Etat civil : Sortir l’enfant africain de l’invisibilité

L’enregistrement à l’état civil : ne laisser personne pour- compte . L’enregistrement à l’état civil fournit aux individus une identité unique. Il constate les relations de parenté et constitue la base nécessaire pour établir la citoyenneté. De ce fait, il garantit aux individus le droit d’accès aux services de base, essentiels à leur épanouissement, notamment, s’inscrire à l’école, bénéficier de soins de santé ou d’une protection sociale.  En effet, un individu non enregistré à l’état civil est considéré comme fantôme, victime du phénomène de l’invisibilité et menacé par le risque d’apatridie.

Le sous-enregistrement des naissances : une réalité préoccupante.

L’enregistrement complet et exhaustif des naissances est une préoccupation centrale de l’état civil.
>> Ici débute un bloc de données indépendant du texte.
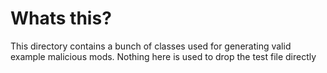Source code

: # Whats this?

This directory contains a bunch of classes used for generating valid example malicious mods.
Nothing here is used to drop the test file directly
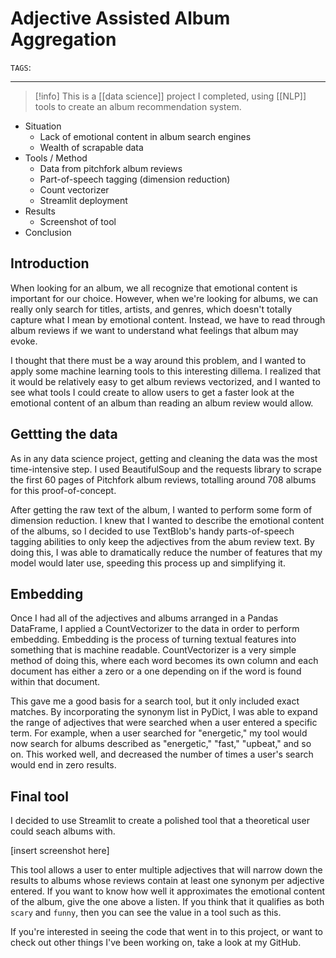 # Adjective Assisted Album Aggregation
`TAGS`: 

---
> [!info]
> This is a [[data science]] project I completed, using [[NLP]] tools to create an album recommendation system. 

- Situation
	- Lack of emotional content in album search engines
	- Wealth of scrapable data
- Tools / Method
	- Data from pitchfork album reviews
	- Part-of-speech tagging (dimension reduction)
	- Count vectorizer
	- Streamlit deployment
- Results
	- Screenshot of tool
- Conclusion

## Introduction
When looking for an album, we all recognize that emotional content is important for our choice. However, when we're looking for albums, we can really only search for titles, artists, and genres, which doesn't totally capture what I mean by emotional content. Instead, we have to read through album reviews if we want to understand what feelings that album may evoke. 

I thought that there must be a way around this problem, and I wanted to apply some machine learning tools to this interesting dillema. I realized that it would be relatively easy to get album reviews vectorized, and I wanted to see what tools I could create to allow users to get a faster look at the emotional content of an album than reading an album review would allow.

## Gettting the data
As in any data science project, getting and cleaning the data was the most time-intensive step. I used BeautifulSoup and the requests library to scrape the first 60 pages of Pitchfork album reviews, totalling around 708 albums for this proof-of-concept. 

After getting the raw text of the album, I wanted to perform some form of dimension reduction. I knew that I wanted to describe the emotional content of the albums, so I decided to use TextBlob's handy parts-of-speech tagging abilities to only keep the adjectives from the abum review text. By doing this, I was able to dramatically reduce the number of features that my model would later use, speeding this process up and simplifying it. 

## Embedding
Once I had all of the adjectives and albums arranged in a Pandas DataFrame, I applied a CountVectorizer to the data in order to perform embedding. Embedding is the process of turning textual features into something that is machine readable. CountVectorizer is a very simple method of doing this, where each word becomes its own column and each document has either a zero or a one depending on if the word is found within that document.

This gave me a good basis for a search tool, but it only included exact matches. By incorporating the synonym list in PyDict, I was able to expand the range of adjectives that were searched when a user entered a specific term. For example, when a user searched for "energetic," my tool would now search for albums described as "energetic," "fast," "upbeat," and so on. This worked well, and decreased the number of times a user's search would end in zero results. 

## Final tool
I decided to use Streamlit to create a polished tool that a theoretical user could seach albums with. 

[insert screenshot here]

This tool allows a user to enter multiple adjectives that will narrow down the results to albums whose reviews contain at least one synonym per adjective entered. If you want to know how well it approximates the emotional content of the album, give the one above a listen. If you think that it qualifies as both `scary` and `funny`, then you can see the value in a tool such as this. 

If you're interested in seeing the code that went in to this project, or want to check out other things I've been working on, take a look at my GitHub. 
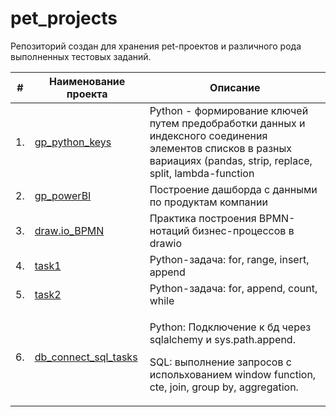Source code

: # pet_projects
Репозиторий создан для хранения pet-проектов и различного рода выполненных тестовых заданий.

| #    | Наименование проекта                | Описание                                                     |
| ---- | ----------------------------------------------------- | ------------------------------------------------------------ |
| 1.   | [gp_python_keys](https://github.com/AndreSviridov/pet_projects/blob/main/gp_python_keys/gp_python_keys.ipynb) | Python - формирование ключей путем предобработки данных и индексного соединения элементов списков в разных вариациях (pandas, strip, replace, split, lambda-function |
| 2.   | [gp_powerBI](https://github.com/AndreSviridov/pet_projects/blob/main/gp_powerBI/PowerBI.png) | Построение дашборда с данными по продуктам компании |
| 3.   | [draw.io_BPMN](https://github.com/AndreSviridov/pet_projects/tree/main/Draw.io_BPMN) | Практика построения BPMN-нотаций бизнес-процессов в drawio |
| 4.   | [task1](https://github.com/AndreSviridov/pet_projects/blob/main/Task1/Task1.ipynb) | Python-задача: for, range, insert, append |
| 5.   | [task2](https://github.com/AndreSviridov/pet_projects/blob/main/Task2/Task2.ipynb) | Python-задача: for, append, count, while |
| 6.   | [db_connect_sql_tasks](https://github.com/AndreSviridov/pet_projects/blob/main/db_connect_sql_tasks/db_connect_sql_tasks.ipynb) | <p>Python: Подключение к бд через sqlalchemy и sys.path.append.</p> <p>SQL: выполнение запросов с испольхованием window function, cte, join, group by, aggregation.</p> |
Au-delà du Cameroun, il s’agit d’une réalité mondiale.

A titre de rappel, la Banque Mondiale estime à 1,5 milliard de personnes dans le monde, non enregistrées à l’état civil, soit 20% de la population mondiale et dont la moitié se trouve en Afrique subsaharienne.

Pour ce qui concerne particulièrement le Cameroun, le BUNEC, en liaison avec le Ministère de l’Education de Base, a identifié en 2019 près de 1 million 600 mille élèves inscrits dans les écoles primaires et maternelles à travers le territoire national sans actes de naissances.

La Région de l’Extrême-Nord est concernée au premier rang par l’ampleur du problème, de par l’importance de sa démographie et du fait des activités terroristes menées par le groupe islamiste Boko Haram. Cette région comptait à elle seule en 2019, plus de 400 000 élèves sans actes de naissance, dont 38000 en classe du Cours Moyen 2ème année (CM2). Pour des raisons similaires, la situation des Régions  du Nord-Ouest et du Sud-Ouest qui connaissent une instabilité sécuritaire depuis 2016 reste tout aussi préoccupante.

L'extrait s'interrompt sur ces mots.